--- START ---

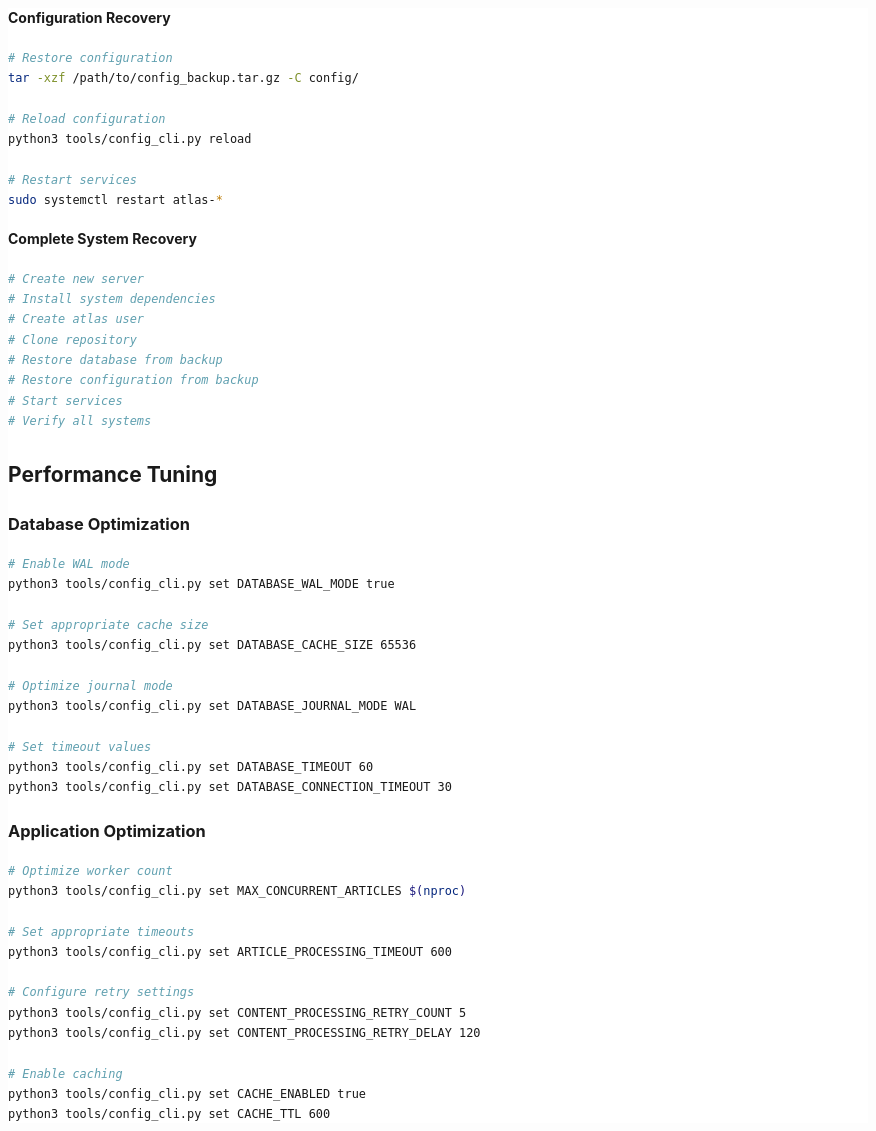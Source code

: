 #### Configuration Recovery

```bash
# Restore configuration
tar -xzf /path/to/config_backup.tar.gz -C config/

# Reload configuration
python3 tools/config_cli.py reload

# Restart services
sudo systemctl restart atlas-*
```

#### Complete System Recovery

```bash
# Create new server
# Install system dependencies
# Create atlas user
# Clone repository
# Restore database from backup
# Restore configuration from backup
# Start services
# Verify all systems
```

## Performance Tuning

### Database Optimization

```bash
# Enable WAL mode
python3 tools/config_cli.py set DATABASE_WAL_MODE true

# Set appropriate cache size
python3 tools/config_cli.py set DATABASE_CACHE_SIZE 65536

# Optimize journal mode
python3 tools/config_cli.py set DATABASE_JOURNAL_MODE WAL

# Set timeout values
python3 tools/config_cli.py set DATABASE_TIMEOUT 60
python3 tools/config_cli.py set DATABASE_CONNECTION_TIMEOUT 30
```

### Application Optimization

```bash
# Optimize worker count
python3 tools/config_cli.py set MAX_CONCURRENT_ARTICLES $(nproc)

# Set appropriate timeouts
python3 tools/config_cli.py set ARTICLE_PROCESSING_TIMEOUT 600

# Configure retry settings
python3 tools/config_cli.py set CONTENT_PROCESSING_RETRY_COUNT 5
python3 tools/config_cli.py set CONTENT_PROCESSING_RETRY_DELAY 120

# Enable caching
python3 tools/config_cli.py set CACHE_ENABLED true
python3 tools/config_cli.py set CACHE_TTL 600
```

--- END ---

■ **Exercise details**: Excluding the images, return each record above precisely as written.

■ **Task solution**:
Source code

: #### Configuration Recovery

```bash
# Restore configuration
tar -xzf /path/to/config_backup.tar.gz -C config/

# Reload configuration
python3 tools/config_cli.py reload

# Restart services
sudo systemctl restart atlas-*
```

#### Complete System Recovery

```bash
# Create new server
# Install system dependencies
# Create atlas user
# Clone repository
# Restore database from backup
# Restore configuration from backup
# Start services
# Verify all systems
```

## Performance Tuning

### Database Optimization

```bash
# Enable WAL mode
python3 tools/config_cli.py set DATABASE_WAL_MODE true

# Set appropriate cache size
python3 tools/config_cli.py set DATABASE_CACHE_SIZE 65536

# Optimize journal mode
python3 tools/config_cli.py set DATABASE_JOURNAL_MODE WAL

# Set timeout values
python3 tools/config_cli.py set DATABASE_TIMEOUT 60
python3 tools/config_cli.py set DATABASE_CONNECTION_TIMEOUT 30
```

### Application Optimization

```bash
# Optimize worker count
python3 tools/config_cli.py set MAX_CONCURRENT_ARTICLES $(nproc)

# Set appropriate timeouts
python3 tools/config_cli.py set ARTICLE_PROCESSING_TIMEOUT 600

# Configure retry settings
python3 tools/config_cli.py set CONTENT_PROCESSING_RETRY_COUNT 5
python3 tools/config_cli.py set CONTENT_PROCESSING_RETRY_DELAY 120

# Enable caching
python3 tools/config_cli.py set CACHE_ENABLED true
python3 tools/config_cli.py set CACHE_TTL 600
```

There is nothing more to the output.